1 hour of audio transcript: roughly 9,000 to 16,000 tokens depending on speaking rate.
A medium codebase, between 50,000 and 500,000 tokens.

A 1 million token context window holds about a 1,500-page book, or most (but not all) of Shakespeare. But beware: a large context is not free. The more tokens in the input, the slower the model and the more KV cache memory you consume. Some providers charge long-context premiums. GPT-5.5 moves to higher rates above 272K input tokens, and Gemini 3.1 Pro Preview moves to higher rates above 200K prompt tokens. Anthropic's first-party Claude API currently includes the full 1M context for Opus 4.7, Opus 4.6, and Sonnet 4.6 at standard pricing.

What this actually means in production

Five concrete implications for anyone running LLMs in production:

Multilingual usage needs measurement. If your app serves users in Portuguese, Spanish, or non-Latin scripts, token counts can run higher than equivalent English under the same tokenizer. Measure with the target model before you set customer pricing.
Output is disproportionately expensive. Always set max_tokens. Ask for concise responses in the system prompt. Do not generate decorative markdown if you only need the data.
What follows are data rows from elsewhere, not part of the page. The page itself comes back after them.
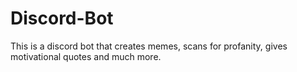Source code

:# Discord-Bot
This is a discord bot that creates memes, scans for profanity, gives motivational quotes and much more.
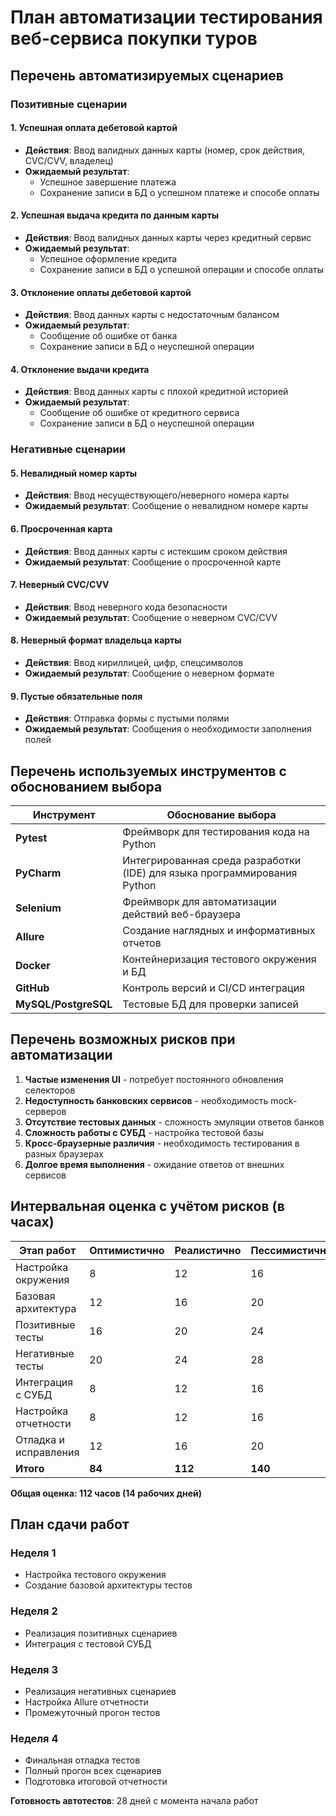 # План автоматизации тестирования веб-сервиса покупки туров

## Перечень автоматизируемых сценариев

### Позитивные сценарии

#### 1. Успешная оплата дебетовой картой
- **Действия**: Ввод валидных данных карты (номер, срок действия, CVC/CVV, владелец)
- **Ожидаемый результат**: 
  - Успешное завершение платежа
  - Сохранение записи в БД о успешном платеже и способе оплаты

#### 2. Успешная выдача кредита по данным карты
- **Действия**: Ввод валидных данных карты через кредитный сервис
- **Ожидаемый результат**: 
  - Успешное оформление кредита
  - Сохранение записи в БД о успешной операции и способе оплаты

#### 3. Отклонение оплаты дебетовой картой
- **Действия**: Ввод данных карты с недостаточным балансом
- **Ожидаемый результат**: 
  - Сообщение об ошибке от банка
  - Сохранение записи в БД о неуспешной операции

#### 4. Отклонение выдачи кредита
- **Действия**: Ввод данных карты с плохой кредитной историей
- **Ожидаемый результат**: 
  - Сообщение об ошибке от кредитного сервиса
  - Сохранение записи в БД о неуспешной операции

### Негативные сценарии

#### 5. Невалидный номер карты
- **Действия**: Ввод несуществующего/неверного номера карты
- **Ожидаемый результат**: Сообщение о невалидном номере карты

#### 6. Просроченная карта
- **Действия**: Ввод данных карты с истекшим сроком действия
- **Ожидаемый результат**: Сообщение о просроченной карте

#### 7. Неверный CVC/CVV
- **Действия**: Ввод неверного кода безопасности
- **Ожидаемый результат**: Сообщение о неверном CVC/CVV

#### 8. Неверный формат владельца карты
- **Действия**: Ввод кириллицей, цифр, спецсимволов
- **Ожидаемый результат**: Сообщение о неверном формате

#### 9. Пустые обязательные поля
- **Действия**: Отправка формы с пустыми полями
- **Ожидаемый результат**: Сообщения о необходимости заполнения полей

## Перечень используемых инструментов с обоснованием выбора

| Инструмент | Обоснование выбора                                                       |
|------------|--------------------------------------------------------------------------|
| **Pytest** | Фреймворк для тестирования кода на Python                                |
| **PyCharm** | Интегрированная среда разработки (IDE) для языка программирования Python |
| **Selenium** | Фреймворк для автоматизации действий веб-браузера                        |
| **Allure** | Создание наглядных и информативных отчетов                               |
| **Docker** | Контейнеризация тестового окружения и БД                                 |
| **GitHub** | Контроль версий и CI/CD интеграция                                       |
| **MySQL/PostgreSQL** | Тестовые БД для проверки записей                                         |

## Перечень возможных рисков при автоматизации

1. **Частые изменения UI** - потребует постоянного обновления селекторов
2. **Недоступность банковских сервисов** - необходимость mock-серверов
3. **Отсутствие тестовых данных** - сложность эмуляции ответов банков
4. **Сложность работы с СУБД** - настройка тестовой базы
5. **Кросс-браузерные различия** - необходимость тестирования в разных браузерах
6. **Долгое время выполнения** - ожидание ответов от внешних сервисов

## Интервальная оценка с учётом рисков (в часах)

| Этап работ | Оптимистично | Реалистично | Пессимистично |
|------------|-------------|-------------|---------------|
| Настройка окружения | 8 | 12 | 16 |
| Базовая архитектура | 12 | 16 | 20 |
| Позитивные тесты | 16 | 20 | 24 |
| Негативные тесты | 20 | 24 | 28 |
| Интеграция с СУБД | 8 | 12 | 16 |
| Настройка отчетности | 8 | 12 | 16 |
| Отладка и исправления | 12 | 16 | 20 |
| **Итого** | **84** | **112** | **140** |

**Общая оценка: 112 часов (14 рабочих дней)**

## План сдачи работ

### Неделя 1
- Настройка тестового окружения
- Создание базовой архитектуры тестов

### Неделя 2
- Реализация позитивных сценариев
- Интеграция с тестовой СУБД

### Неделя 3
- Реализация негативных сценариев
- Настройка Allure отчетности
- Промежуточный прогон тестов

### Неделя 4
- Финальная отладка тестов
- Полный прогон всех сценариев
- Подготовка итоговой отчетности

**Готовность автотестов**: 28 дней с момента начала работ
Long or reasoning-heavy outputs can dominate the bill even when input volume is larger.
Prompt caching is worth gold. Anthropic, OpenAI and Google all offer prompt caching with up to 90 percent discount on reused tokens. If you send the same system prompt or document across calls, cache it.
Reasoning tokens count. In models with reasoning modes, monitor usage. A call can generate thousands of invisible tokens. Use reasoning mode only when the problem truly requires it.
Do not trust crude estimates. The "1 token equals 0.75 words" rule breaks for code, JSON, non-Latin languages, and text heavy in numbers or symbols. Count properly before assuming a cost.

In one line

A token is the unit the model actually processes, typically a 3 to 4 character subword in English. Both what you send and what the model returns are billed, with output usually costing 2 to 6 times more than input.